History 3: Local AiREAS Eindhoven

AiREAS - Eindhoven

The complexity that we are dealing with became gradually clear. Not just from a purpose driven venture point of view that wants to co-create a healthy city in a multidisciplinary way. No, especially the impediments that block the way, caused by the ruling system and mentality of fragmented economic relationships and a society built around that. The “other” society, based on universal human values, demands totally different rules and interaction between the partners. Placing one complexity beside the other shows the tension that is being felt on either side. The only way to overcome this is by relying on the commitment of the partners, their belief that it is right what we do, the effort of each to bridge the paradigms and the challenge to keep them within the group by reassuring progress at any time. It is too easy to let go just to find that commitments dilute in the daily stress of the old money driven world in crisis. It takes much more courage for all involved to bridge the challenge and make it happen.

Note: The process has been given a new age educational name, the STIR loop. This tells about the loop directed out of the ruling system’s complexity to develop a complex venture outside, reflect about impediments and come back into the system with well founded arguments for system change. 

Half way
In January 2012 project commitments had been fixed but in May 2012 the government payment had not yet been received. The group was breaking up.  AiREAS founder decided to continue with the planned global announcement in June, rather than carrying it over the summer, as certain forces suggested.

Stress became high among the civil servants as the internal file had been delayed upon delay. Of course there was a sense of administrative fear that the AiREAS initiative was a prelude of a new age in which the amount of bureaucrats would be minimized. Right now we still had plenty in the Zeitgeist of government “caring” dominance. Severe reorganizations had been announced with 30% layoff. For the first time civil servants were not blessed anymore with contracts of a lifetime.

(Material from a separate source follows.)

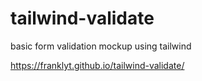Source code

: # tailwind-validate

basic form validation mockup using tailwind

https://franklyt.github.io/tailwind-validate/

Some people saw the AiREAS initiative as an opportunity, a solution for the future, others as a challenging “game” but many also as a potential threat for the establishment or their personal position. All this played an “unspoken” part in the process where it was known that certain files would be parked away from internal approval, waiting for “better administrative times” or calmer waters. Keeping the pressure up was also helpful for those civil servants that had the task to make it happen. It is all work of human beings, some seeking just personal safety and others convinced in the need for change.

In June 2012 the financial means could not yet be guaranteed. The announcement day arrived. “How do we deal with this situation?” was a general sense. There was still a risk that the money was NOT going to be made available. No information was available on the whereabouts of the file or the status of its approvals. A global announcement was too much at this stage. Carrying the announcement over the summer recess would damage the groups trust too much so it was decided to take an intermediary ambition and make it “a city announcement”. CityTV was contracted to register the meeting. This camera eye of the world watching had a significant effect on the group. The 1 hour video registration is unique educational material now and can be watched here. Jean-Paul Close decided to put a header up front to explain the process as we can observe the struggle that people have when dealing with the two different paradigms, the blockage of the old over the new and the commitment shown to overcome the problems.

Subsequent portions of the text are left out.